Activity: What you return should be the full listing, word for word, without a single image.

Dataset content:
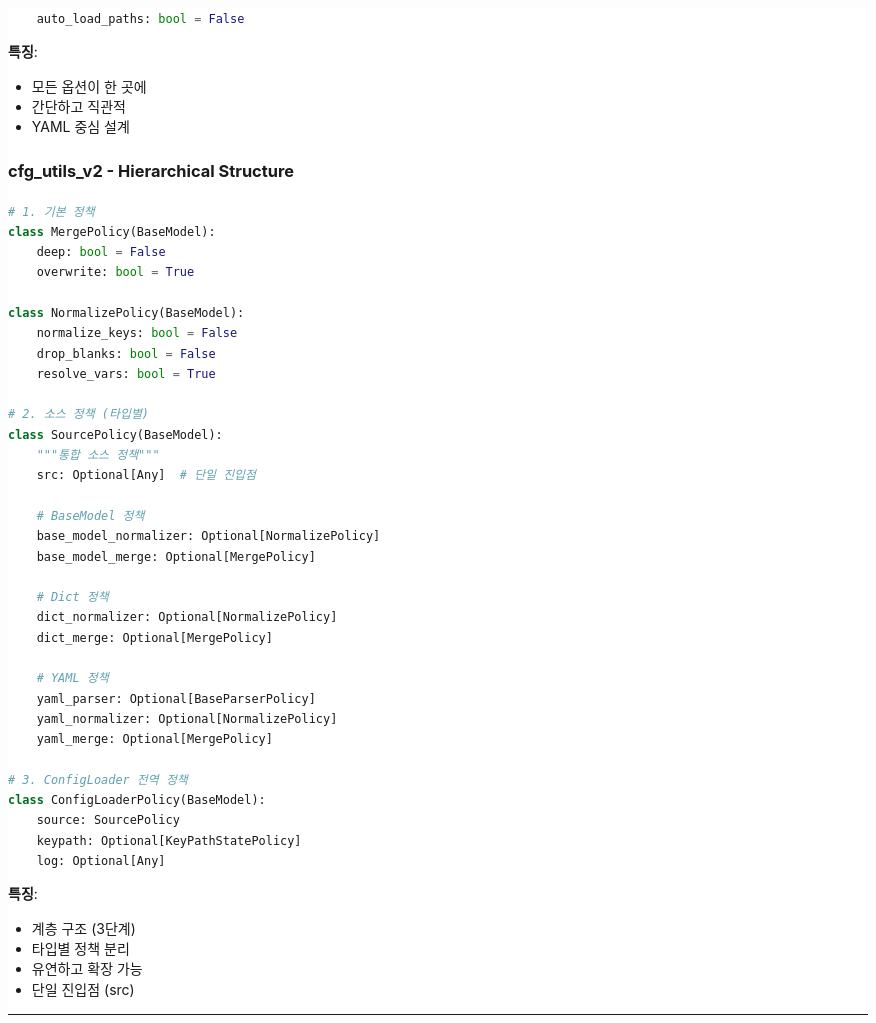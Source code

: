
 ```python
    auto_load_paths: bool = False
```

**특징**:
- 모든 옵션이 한 곳에
- 간단하고 직관적
- YAML 중심 설계

### cfg_utils_v2 - Hierarchical Structure

```python
# 1. 기본 정책
class MergePolicy(BaseModel):
    deep: bool = False
    overwrite: bool = True

class NormalizePolicy(BaseModel):
    normalize_keys: bool = False
    drop_blanks: bool = False
    resolve_vars: bool = True

# 2. 소스 정책 (타입별)
class SourcePolicy(BaseModel):
    """통합 소스 정책"""
    src: Optional[Any]  # 단일 진입점
    
    # BaseModel 정책
    base_model_normalizer: Optional[NormalizePolicy]
    base_model_merge: Optional[MergePolicy]
    
    # Dict 정책
    dict_normalizer: Optional[NormalizePolicy]
    dict_merge: Optional[MergePolicy]
    
    # YAML 정책
    yaml_parser: Optional[BaseParserPolicy]
    yaml_normalizer: Optional[NormalizePolicy]
    yaml_merge: Optional[MergePolicy]

# 3. ConfigLoader 전역 정책
class ConfigLoaderPolicy(BaseModel):
    source: SourcePolicy
    keypath: Optional[KeyPathStatePolicy]
    log: Optional[Any]
```

**특징**:
- 계층 구조 (3단계)
- 타입별 정책 분리
- 유연하고 확장 가능
- 단일 진입점 (src)

---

Your response:
Source code

:
 ```python
    auto_load_paths: bool = False
```

**특징**:
- 모든 옵션이 한 곳에
- 간단하고 직관적
- YAML 중심 설계

### cfg_utils_v2 - Hierarchical Structure

```python
# 1. 기본 정책
class MergePolicy(BaseModel):
    deep: bool = False
    overwrite: bool = True

class NormalizePolicy(BaseModel):
    normalize_keys: bool = False
    drop_blanks: bool = False
    resolve_vars: bool = True

# 2. 소스 정책 (타입별)
class SourcePolicy(BaseModel):
    """통합 소스 정책"""
    src: Optional[Any]  # 단일 진입점
    
    # BaseModel 정책
    base_model_normalizer: Optional[NormalizePolicy]
    base_model_merge: Optional[MergePolicy]
    
    # Dict 정책
    dict_normalizer: Optional[NormalizePolicy]
    dict_merge: Optional[MergePolicy]
    
    # YAML 정책
    yaml_parser: Optional[BaseParserPolicy]
    yaml_normalizer: Optional[NormalizePolicy]
    yaml_merge: Optional[MergePolicy]

# 3. ConfigLoader 전역 정책
class ConfigLoaderPolicy(BaseModel):
    source: SourcePolicy
    keypath: Optional[KeyPathStatePolicy]
    log: Optional[Any]
```

**특징**:
- 계층 구조 (3단계)
- 타입별 정책 분리
- 유연하고 확장 가능
- 단일 진입점 (src)

---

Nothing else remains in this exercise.